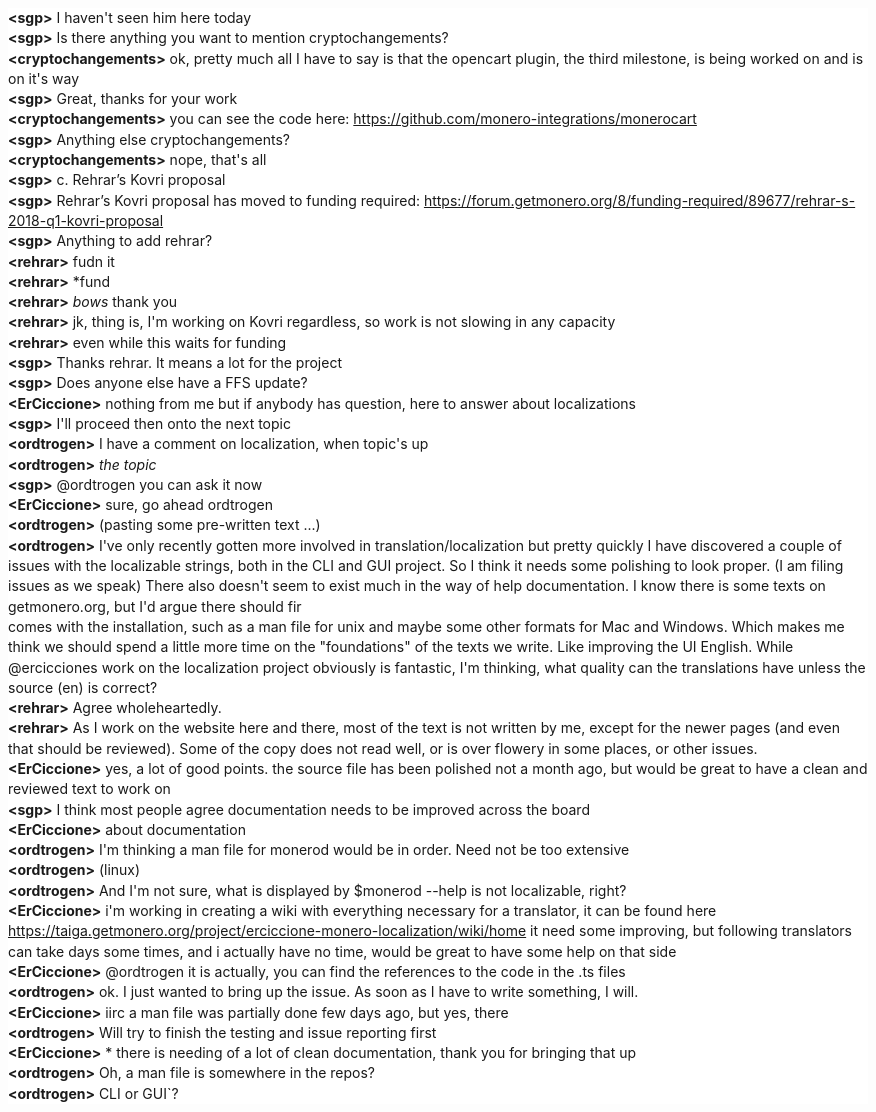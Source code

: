 **\<sgp>** I haven't seen him here today  
**\<sgp>** Is there anything you want to mention cryptochangements?  
**\<cryptochangements>** ok, pretty much all I have to say is that the opencart plugin, the third milestone, is being worked on and is on it's way  
**\<sgp>** Great, thanks for your work  
**\<cryptochangements>** you can see the code here: https://github.com/monero-integrations/monerocart  
**\<sgp>** Anything else cryptochangements?  
**\<cryptochangements>** nope, that's all  
**\<sgp>** c. Rehrar’s Kovri proposal  
**\<sgp>** Rehrar’s Kovri proposal has moved to funding required: https://forum.getmonero.org/8/funding-required/89677/rehrar-s-2018-q1-kovri-proposal  
**\<sgp>** Anything to add rehrar?  
**\<rehrar>** fudn it  
**\<rehrar>** \*fund  
**\<rehrar>** *bows* thank you  
**\<rehrar>** jk, thing is, I'm working on Kovri regardless, so work is not slowing in any capacity  
**\<rehrar>** even while this waits for funding  
**\<sgp>** Thanks rehrar. It means a lot for the project  
**\<sgp>** Does anyone else have a FFS update?  
**\<ErCiccione>** nothing from me but if anybody has question, here to answer about localizations  
**\<sgp>** I'll proceed then onto the next topic  
**\<ordtrogen>** I have a comment on localization, when topic's up  
**\<ordtrogen>** *the topic*  
**\<sgp>** @ordtrogen you can ask it now  
**\<ErCiccione>** sure, go ahead ordtrogen  
**\<ordtrogen>** (pasting some pre-written text ...)  
**\<ordtrogen>** I've only recently gotten more involved in translation/localization but pretty quickly I have discovered a couple of issues with the localizable strings, both in the CLI and GUI project. So I think it needs some polishing to look proper. (I am filing issues as we speak)  There also doesn't seem to exist much in the way of help documentation. I know there is some texts on getmonero.org, but I'd argue there should fir  
comes with the installation, such as a man file for unix and maybe some other formats for Mac and Windows.  Which makes me think we should spend a little more time on the "foundations" of the texts we write. Like improving the UI English.  While @ercicciones work on the localization project obviously is fantastic, I'm thinking, what quality can the translations have unless the source (en) is correct?  
**\<rehrar>** Agree wholeheartedly.  
**\<rehrar>** As I work on the website here and there, most of the text is not written by me, except for the newer pages (and even that should be reviewed). Some of the copy does not read well, or is over flowery in some places, or other issues.  
**\<ErCiccione>** yes, a lot of good points. the source file has been polished not a month ago, but would be great to have a clean and reviewed text to work on  
**\<sgp>** I think most people agree documentation needs to be improved across the board  
**\<ErCiccione>** about documentation  
**\<ordtrogen>** I'm thinking a man file for monerod would be in order. Need not be too extensive  
**\<ordtrogen>** (linux)  
**\<ordtrogen>** And I'm not sure, what is displayed by $monerod --help    is not localizable, right?  
**\<ErCiccione>** i'm working in creating a wiki with everything necessary for a translator, it can be found here https://taiga.getmonero.org/project/erciccione-monero-localization/wiki/home it need some improving, but following translators can take days some times, and i actually have no time, would be great to have some help on that side  
**\<ErCiccione>** @ordtrogen it is actually, you can find the references to the code in the  .ts files  
**\<ordtrogen>** ok. I just wanted to bring up the issue. As soon as I have to write something, I will.  
**\<ErCiccione>** iirc a man file was partially done few days ago, but yes, there  
**\<ordtrogen>** Will try to finish the testing and issue reporting first  
**\<ErCiccione>** \* there is needing of a lot of clean documentation, thank you for bringing that up  
**\<ordtrogen>** Oh, a man file is somewhere in the repos?  
**\<ordtrogen>** CLI or GUI`?  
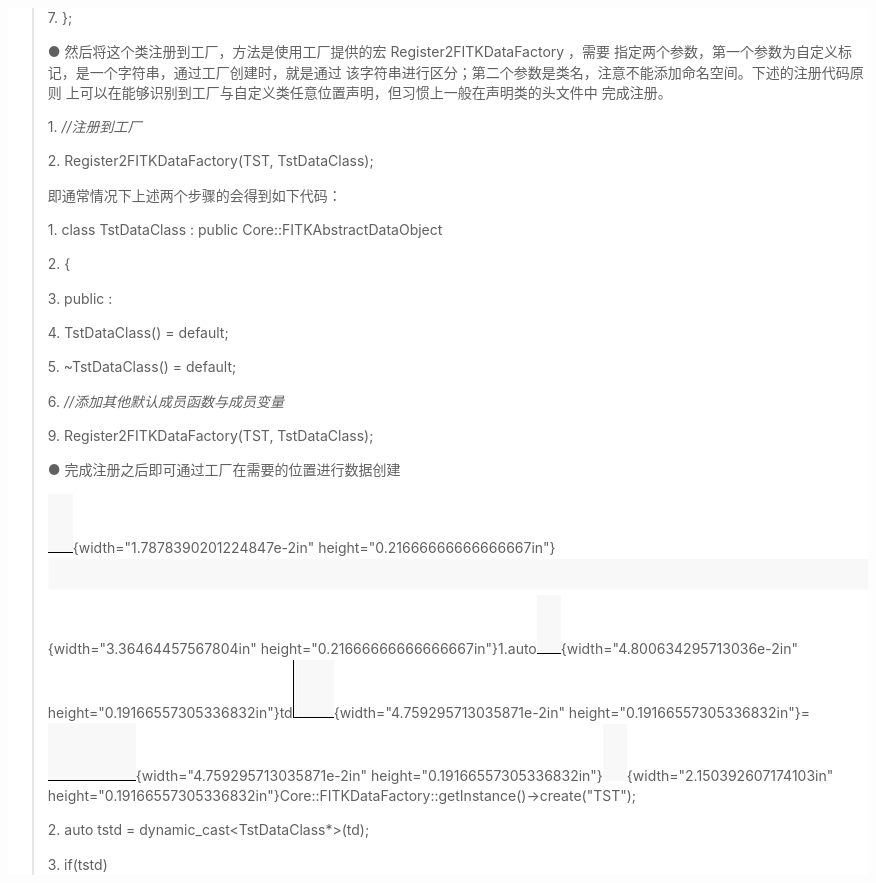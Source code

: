 > 7\. };
>
> ● 然后将这个类注册到工厂，方法是使用工厂提供的宏
> Register2FITKDataFactory ，需要
> 指定两个参数，第一个参数为自定义标记，是一个字符串，通过工厂创建时，就是通过
> 该字符串进行区分；第二个参数是类名，注意不能添加命名空间。下述的注册代码原则
> 上可以在能够识别到工厂与自定义类任意位置声明，但习惯上一般在声明类的头文件中
> 完成注册。
>
> 1\. *//注册到工厂*
>
> 2\. Register2FITKDataFactory(TST, TstDataClass);
>
> 即通常情况下上述两个步骤的会得到如下代码：
>
> 1\. class TstDataClass : public Core::FITKAbstractDataObject
>
> 2\. {
>
> 3\. public :
>
> 4\. TstDataClass() = default;
>
> 5\. \~TstDataClass() = default;
>
> 6\. *//添加其他默认成员函数与成员变量*
>
> 9\. Register2FITKDataFactory(TST, TstDataClass);
>
> ● 完成注册之后即可通过工厂在需要的位置进行数据创建
>
> ![](./images/media/image2.jpeg){width="1.7878390201224847e-2in"
> height="0.21666666666666667in"}![](./images/media/image3.png){width="3.36464457567804in"
> height="0.21666666666666667in"}1.auto![](./images/media/image4.jpeg){width="4.800634295713036e-2in"
> height="0.19166557305336832in"}td![](./images/media/image5.jpeg){width="4.759295713035871e-2in"
> height="0.19166557305336832in"}=![](./images/media/image6.jpeg){width="4.759295713035871e-2in"
> height="0.19166557305336832in"}![](./images/media/image7.png){width="2.150392607174103in"
> height="0.19166557305336832in"}Core::FITKDataFactory::getInstance()-\>create(\"TST\");
>
> 2\. auto tstd = dynamic_cast\<TstDataClass\*\>(td);
>
> 3\. if(tstd)
>
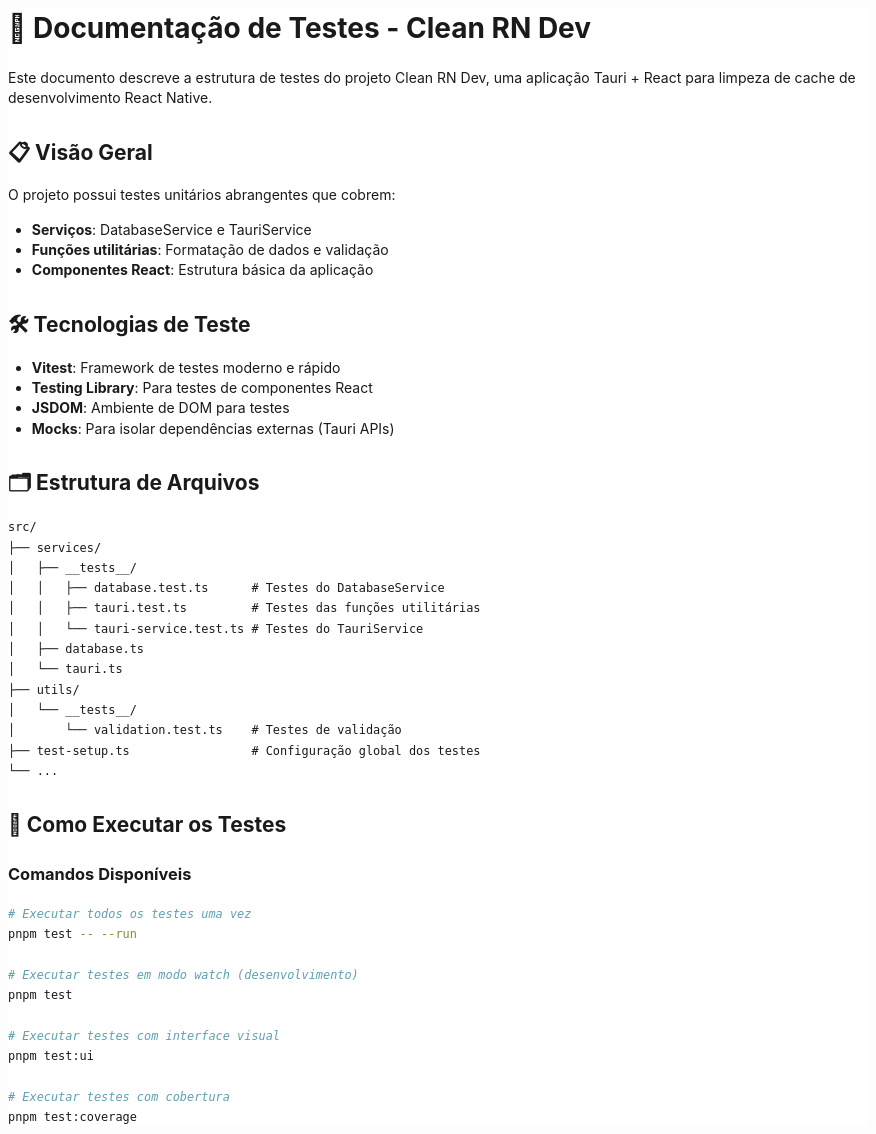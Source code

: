 # 🧪 Documentação de Testes - Clean RN Dev

Este documento descreve a estrutura de testes do projeto Clean RN Dev, uma aplicação Tauri + React para limpeza de cache de desenvolvimento React Native.

## 📋 Visão Geral

O projeto possui testes unitários abrangentes que cobrem:
- **Serviços**: DatabaseService e TauriService
- **Funções utilitárias**: Formatação de dados e validação
- **Componentes React**: Estrutura básica da aplicação

## 🛠️ Tecnologias de Teste

- **Vitest**: Framework de testes moderno e rápido
- **Testing Library**: Para testes de componentes React
- **JSDOM**: Ambiente de DOM para testes
- **Mocks**: Para isolar dependências externas (Tauri APIs)

## 🗂️ Estrutura de Arquivos

```
src/
├── services/
│   ├── __tests__/
│   │   ├── database.test.ts      # Testes do DatabaseService
│   │   ├── tauri.test.ts         # Testes das funções utilitárias
│   │   └── tauri-service.test.ts # Testes do TauriService
│   ├── database.ts
│   └── tauri.ts
├── utils/
│   └── __tests__/
│       └── validation.test.ts    # Testes de validação
├── test-setup.ts                 # Configuração global dos testes
└── ...
```

## 🚀 Como Executar os Testes

### Comandos Disponíveis

```bash
# Executar todos os testes uma vez
pnpm test -- --run

# Executar testes em modo watch (desenvolvimento)
pnpm test

# Executar testes com interface visual
pnpm test:ui

# Executar testes com cobertura
pnpm test:coverage
```
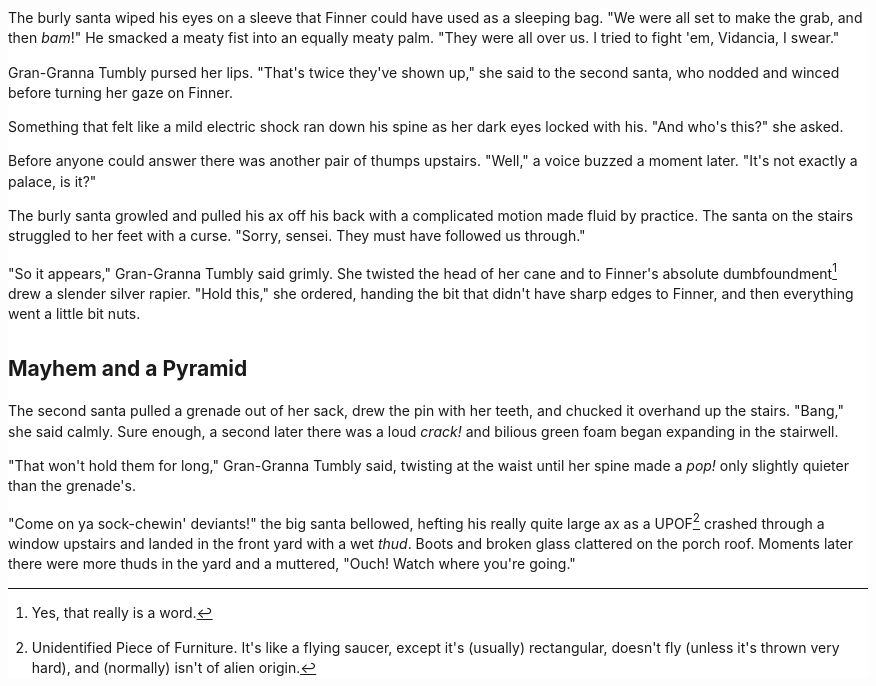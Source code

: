 The burly santa wiped his eyes on a sleeve that Finner could have used as a sleeping bag.
"We were all set to make the grab, and then *bam*!"
He smacked a meaty fist into an equally meaty palm.
"They were all over us.
I tried to fight 'em, Vidancia, I swear."

Gran-Granna Tumbly pursed her lips.
"That's twice they've shown up,"
she said to the second santa,
who nodded and winced before turning her gaze on Finner.

Something that felt like a mild electric shock ran down his spine
as her dark eyes locked with his.
"And who's this?" she asked.

Before anyone could answer there was another pair of thumps upstairs.
"Well," a voice buzzed a moment later.
"It's not exactly a palace, is it?"

The burly santa growled and pulled his ax off his back
with a complicated motion made fluid by practice.
The santa on the stairs struggled to her feet with a curse.
"Sorry, sensei.
They must have followed us through."

"So it appears,"
Gran-Granna Tumbly said grimly.
She twisted the head of her cane
and to Finner's absolute dumbfoundment[^dumbfoundment]
drew a slender silver rapier.
"Hold this," she ordered,
handing the bit that didn't have sharp edges to Finner,
and then everything went a little bit nuts.

[^dumbfoundment]: Yes, that really is a word.

</section>

<section markdown="1">

## Mayhem and a Pyramid

The second santa pulled a grenade out of her sack,
drew the pin with her teeth,
and chucked it overhand up the stairs.
"Bang," she said calmly.
Sure enough,
a second later there was a loud *crack!*
and bilious green foam began expanding in the stairwell.

"That won't hold them for long,"
Gran-Granna Tumbly said,
twisting at the waist until her spine made a *pop!*
only slightly quieter than the grenade's.

"Come on ya sock-chewin' deviants!" the big santa bellowed,
hefting his really quite large ax
as a UPOF[^upof] crashed through a window upstairs
and landed in the front yard with a wet *thud*.
Boots and broken glass clattered on the porch roof.
Moments later there were more thuds in the yard and a muttered,
"Ouch!
Watch where you're going."


[^reliably]: There's a story behind that word "reliably", but it's best told some other time.
[^number-three-talk]: Direct eye contact, patient but serious voice, lots of awkward pauses on both sides, every other sentence starting, "Your mother and I think…"
[^lotse-nuffin]: The monks were his father's favorite clients. They wanted nothing, so every year that's what he took them, and they were always grateful.
[^deliver-baby]: "Delivered" in the conventional sense of helping someone give birth rather than the postal sense used for packages. Elves did make dolls sometimes that were so lifelike normal people though they were real, and (whisper it) sometimes santas would deliver them in the dead of night when most people were sleeping and take a real child in exchange, but that's a story for another time.
[^notable-yard]: The houses on either side had a miniature Ferris wheel and a model locomotive in their front yards, so the statue wasn't really *that* notable.
[^enemies-dates]: Some of which had dates and locations written on them in neat, smug lettering.
[^geography-volcanoes]: "Almost", because he had taken geography in school and knew about volcanoes.
[^number-three-hug]: Both arms, full wrap, strong squeeze for two or three heartbeats depending on how bad things are.
[^upof]: Unidentified Piece of Furniture. It's like a flying saucer, except it's (usually) rectangular, doesn't fly (unless it's thrown very hard), and (normally) isn't of alien origin.
[^teapot-bullets]: Or possibly from her teapot. Finner wondered about that later.
[^mechanical-hand]: A mechanical hand would have been okay. Finner had an aunt who had started wearing one after an encounter with a particularly militant guard goose, and more than a few of his mother's elvish friends had needed mechanical upgrades after what people referred to as "workshop incidents".
[^antique-living]: By the standards of the living, anyway.
[^torches]: It didn't occur to Finner until much later to wonder about the torches. Were they magical everlasting torches? Or were they delivered on Tuesdays and Fridays like the cheese his father was so fond of? And why torches rather than lamps? The mummy's rags looked awfully flammable…
[^one-boot]: His mother always told him to do up his laces properly so he didn't trip and break his neck. It had never occurred to him to say, "But what if I fall into another universe and need to get my boots off so I don't drown?"
[^handkerchief]: Santas don't use kleenex. That's for wrapping presents.
[^simultaneously]: Whether or not things happen at the same time depends in part on who you are. If you're a helium atom, for example, you can expect to exist for billions of years, so "at the same time" includes pretty much all of human civilization.
[^feeping]: A word that other worlds would do well to borrow. Your world's contribution would be "phlegm", which also it sounds exactly like the thing it describes.
[^basic-physics]: This actually made basic physics quite uncomfortable, but nobody thought to ask it. Quantum physics would have just been, "Like, whatever."
[^sharks-flee]: Or rather, decided quite independently of their changed circumstances that it was a good time to pursue other opportunities, because sharks never "flee".
[^empty-dinghy]: The dinghy rather appreciated having some time to itself, what with the first few minutes of its inflated existence being so full of new experiences. Then it sank, which only goes to show—something.
[^swig]: Which is what a "gulp" is called when you're on a ship.
[^parrot]: The parrot would have been somewhat offended by this phrasing, as she thought of the captain as being hers. Luckily for me, the parrot found turning pages so difficult that she never bothered to read books.
[^hands-up]: Whic is more accurate than saying "he raised his hands" because his brain wasn't involved in the process.
[^writing-teacher]: The first time Finner had to bring home a note from that teacher, his parents let it sit on the dinner table *until dinner* before opening it. They didn't mention it or even look at it until then, which of course meant Finner couldn't think about anything else. It turned out to be a reminder about an overdue book addressed to another student, which left Finner feeling somehow cheated out of a calamity.
[^parrot-time]: Sorry, sorry—the parrot that usually chose to spend time with the captain.
[^gunwale-sharks]: Which made the sharks very, very happy.
[^gym-sock]: The particular sock he was thinking of had belonged to a classmate of his whose idea of "funny" was sneaking up behind people and stuffing a sock or a mitten in their mouth. He was eventually eaten by a crocodile while trying to win an ill-considered dare. Nobody really missed him except his parents, and even they were secretly a little relieved.
[^try-funny]: She probably didn't mean, "Don't try stuffing a sock in my mouth," but we'll never know.
[^second-door]: Which is why he never got to find out what "BCB RNV" meant, or why there was a hand-lettered note below the title reminding readers to make sure their next-of-kin form was up to date before entering.
[^wrinkles-face]: Old people don't actually have more wrinkles than young ones: young people's skin just hasn't had enough practice wrinkling to do it all the time. By the time you have smiled or frowned as often as someone like Gran-Granna Tumbly, your wrinkles are like a weight lifter's biceps. Some cultures regard strongly-defined wrinkles as a sign of virtue, and have specialized gyms where people wiggle their eyebrows or smirk over and over while a personal trainer urges them on.
[^absolute-expression]: In the sense of "absolute zero".
[^lock-picking]: *Yuen's* is crisply written, logically organized, and clearly illustrated. It is everything that a book like me aspires to be.
[^bone]: For some value of "should have been".
[^thigh-face]: If you ever pick up a leg to wave at someone, please remember that it bends at the knee.
[^panel-lights]: Most of the others had either given up or were too scared to do anything.
[^red-button]: Shady Ann and Finner had spent almost a day to choosing an appropriate button. It had to be red—tradition demanded nothing less—but they dithered for a while between one with the word "DANGER!" stamped on it and another shaped like a skull and crossbones. In the end, they made one that had both.
[^black-button]: Which had neither the word "DANGER!" nor a skull and crossbones on it, but please don't judge them for cutting corners.
[^inane]: Yes.
[^saying-meh]: Finner didn't realize it at the time—in fact, he *never* consciously realized it—but this was actually a turning point in his personal development. Being somewhat indifferent to danger, and to the opinions of other people, is more or less the same thing as courage.
[^everything-hour]: Fun fact: if could talk approximately 120,094,200,000,000 times faster than normal, you could tell someone everything that had happened to a single subatomic particle since the beginning of the universe.
[^they-were-scared]: You won't really understand *how* scared unless you have kids of your own, at which point you will occasionally wake up in a cold sweat in the middle of the night wondering how common meteor strikes are or how often leopards escape from zoos.
[^chili-lime]: Chili-lime shortbread.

WHAT TO WORK ON = The reply should hold only the lines from the first line of the records above through the line containing "the next topic", copied exactly and without pictures.

EXPECTED OUTPUT =
Source code

: **\<sgp>** I haven't seen him here today  
**\<sgp>** Is there anything you want to mention cryptochangements?  
**\<cryptochangements>** ok, pretty much all I have to say is that the opencart plugin, the third milestone, is being worked on and is on it's way  
**\<sgp>** Great, thanks for your work  
**\<cryptochangements>** you can see the code here: https://github.com/monero-integrations/monerocart  
**\<sgp>** Anything else cryptochangements?  
**\<cryptochangements>** nope, that's all  
**\<sgp>** c. Rehrar’s Kovri proposal  
**\<sgp>** Rehrar’s Kovri proposal has moved to funding required: https://forum.getmonero.org/8/funding-required/89677/rehrar-s-2018-q1-kovri-proposal  
**\<sgp>** Anything to add rehrar?  
**\<rehrar>** fudn it  
**\<rehrar>** \*fund  
**\<rehrar>** *bows* thank you  
**\<rehrar>** jk, thing is, I'm working on Kovri regardless, so work is not slowing in any capacity  
**\<rehrar>** even while this waits for funding  
**\<sgp>** Thanks rehrar. It means a lot for the project  
**\<sgp>** Does anyone else have a FFS update?  
**\<ErCiccione>** nothing from me but if anybody has question, here to answer about localizations  
**\<sgp>** I'll proceed then onto the next topic  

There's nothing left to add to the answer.